Opened 9 years ago

Closed 9 years ago

#267 closed defect (fixed)

python log shouldn't die with OSError

Reported by: jinmei Owned by: zzchen_pku
Priority: medium Milestone: 06. 4th Incremental Release
Component: logging Version:
Keywords: Cc:
CVSS Scoring: Parent Tickets:
Sensitive: no Defect Severity:
Sub-Project: Feature Depending on Ticket:
Estimated Difficulty: 0.0 Add Hours to Ticket:
Total Hours: Internal?: no

Description

If the log file directory can't be created due to a permission problem, log.py propagates OSError to the application, and the app could die. xfrout suffers from this problem:

[bind10] Resurrected b10-xfrout (PID 51110)
Traceback (most recent call last):
  File "/Users/jinmei/src/isc/bind10/trunk/src/bin/xfrout/b10-xfrout", line 497, in <module>
    xfrout_server = XfroutServer()
  File "/Users/jinmei/src/isc/bind10/trunk/src/bin/xfrout/b10-xfrout", line 409, in __init__
    self._config_data.get('log_max_bytes'), True)
  File "/Users/jinmei/src/isc/bind10/trunk/src/lib/python/isc/log/log.py", line 146, in __init__
    self._add_rotate_handler(self._log_file, self._versions, self._max_bytes)
  File "/Users/jinmei/src/isc/bind10/trunk/src/lib/python/isc/log/log.py", line 164, in _add_rotate_handler
    maxBytes = max_bytes, backupCount = backup_count)
  File "/Users/jinmei/src/isc/bind10/trunk/src/lib/python/isc/log/log.py", line 45, in __init__
    os.makedirs(dir[0])
  File "/opt/local/Library/Frameworks/Python.framework/Versions/3.1/lib/python3.1/os.py", line 143, in makedirs
    mkdir(name, mode)

Since logging is an optional feature in many cases, it doesn't make much sense to have the application expect and handle such exceptions or die.

The attached patch solves this particular problem, but os.makedirs() could be called via a different path, so I think it's better to revisit the entire failure mode in this module.

I'm giving this ticket to Jerry.

Subtickets

Attachments (2)

log.diff (459 bytes) - added by jinmei 9 years ago.
log_patch.diff (6.9 KB) - added by zzchen_pku 9 years ago.

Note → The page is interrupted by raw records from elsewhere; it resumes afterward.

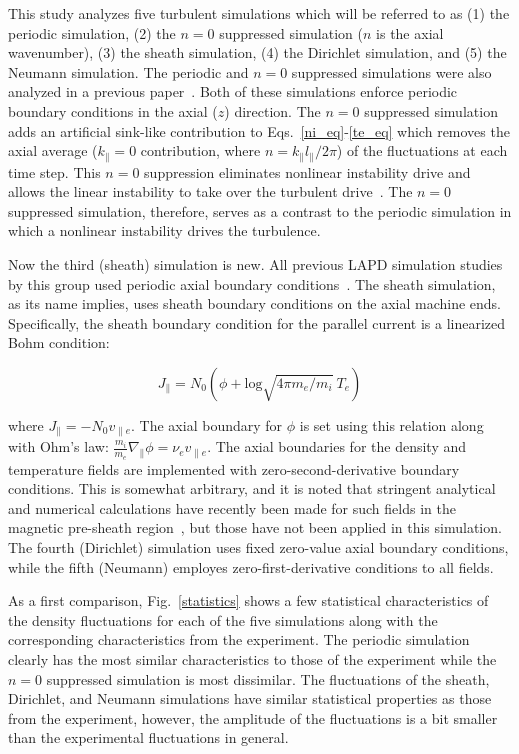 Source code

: \documentclass[showpacs,preprintnumbers,amsmath,amssymb,superscriptaddress,aip]{revtex4-1}
\def\beq{\begin{equation}}
\def\eeq{\end{equation}}
\def\para{\parallel}
\def\grad{\nabla}
\newcommand{\gradpar}{\grad_\parallel}
\newcommand{\vpe}{v_{\parallel e}}
\newcommand{\nue}{\nu_{e}}
\newcommand{\fmie}{\frac{m_i}{m_e}}
\begin{document}
This study analyzes five turbulent simulations which will be referred to as (1) the periodic simulation, (2) the $n=0$ suppressed simulation ($n$ is the axial wavenumber), 
(3) the sheath simulation, (4) the Dirichlet simulation,
and (5) the Neumann simulation.
The periodic and $n=0$ suppressed simulations were also analyzed in a previous paper~\cite{friedman2012b}. Both of these simulations enforce periodic boundary conditions in the axial ($z$)
direction. The $n=0$ suppressed simulation adds an artificial sink-like contribution to Eqs.~\ref{ni_eq}-\ref{te_eq} which removes the axial average 
($k_\parallel = 0$ contribution, where $n = k_\para l_\para /2 \pi$) of the fluctuations at each time step. This $n=0$ suppression eliminates nonlinear instability drive and allows
the linear instability to take over the turbulent drive~\cite{friedman2012b}. The $n=0$ suppressed simulation, therefore, serves as a contrast to the periodic simulation in which a nonlinear instability
drives the turbulence.

Now the third (sheath) simulation is new. 
All previous LAPD simulation studies by this group used periodic axial boundary conditions~\cite{Popovich2010a,Popovich2010b,Umansky2011,friedman2012,friedman2012b}.
The sheath simulation, as its name implies, uses sheath boundary conditions on the axial machine ends. Specifically, the sheath boundary
condition for the parallel current is a linearized Bohm condition:

\beq
\label{sheath_bndry}
J_\para = N_0 (\phi + \text{log} \sqrt{4 \pi m_e/m_i} \ T_e) 
\eeq

where $J_\para = - N_0 \vpe$. The axial boundary for $\phi$ is set using this relation along with Ohm's law: $ \fmie \gradpar \phi = \nue \vpe$. 
The axial boundaries for the density and temperature fields are implemented with zero-second-derivative boundary conditions. This is somewhat arbitrary, and it is noted
that stringent analytical and numerical calculations have recently been made for such fields in the magnetic pre-sheath region~\cite{loizu2012}, but those have not been applied in this simulation.
The fourth (Dirichlet) simulation uses fixed zero-value axial boundary conditions, while the fifth (Neumann) employes zero-first-derivative conditions to all fields.

As a first comparison, Fig.~\ref{statistics} shows a few statistical characteristics of the density fluctuations for each of the five simulations along with the corresponding
characteristics from the experiment. The periodic simulation clearly has the most similar characteristics to those of the experiment while the $n=0$ suppressed simulation is most dissimilar.
The fluctuations of the sheath, Dirichlet, and Neumann simulations have similar statistical properties as those from the experiment, however, 
the amplitude of the fluctuations is a bit smaller than the experimental fluctuations in general.
\end{document}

Download all attachments as: .zip

Change History (21)

Changed 9 years ago by jinmei

comment:1 Changed 9 years ago by zzchen_pku

  • Status changed from new to accepted

Thanks, Jinmei.
I'll look through it.

comment:2 follow-up: Changed 9 years ago by zzchen_pku

  • Owner changed from zzchen_pku to jinmei
  • Status changed from accepted to reviewing

I think this patch should be ok.
Jinmei, can you review it?
Thanks.

comment:3 in reply to: ↑ 2 ; follow-up: Changed 9 years ago by jinmei

Replying to zzchen_pku:

I think this patch should be ok.
Jinmei, can you review it?

First off, add tests please:-)

Comments on the patch:

  • I'm not sure why the second chunk of patch performs various tests (e.g., whether the file is writable). if we need them here, shouldn't we need them in other places including the constructor? Also, update_config() itself doesn't seem to perform system level operations, so I'm not sure if we need to create the directory here.
  • for that matter, I'm not even sure if we need to bother to create the directory beforehand. It may or may not be a good thing, but since it's an extension to python's library behavior, I'd like to see documentation about which policy is adopted and why. Then that policy should be applied consistently throughout this module (see the first bullet about consistency)
  • not necessarily about the patch, but relevant to the issue of this ticket: NSFileLogHandler.shouldRollover() can also call os.makedirs(), and it can raise an exception, right? What should we do with this?
  • since the underlying logging facility can raise an exception, I'm not sure if it makese sense to try catching exceptions one by one. We should probably catch exceptions in a wider context, e.g., on initialization and in NSLogger.log_message(), and perhaps when updating the configuration.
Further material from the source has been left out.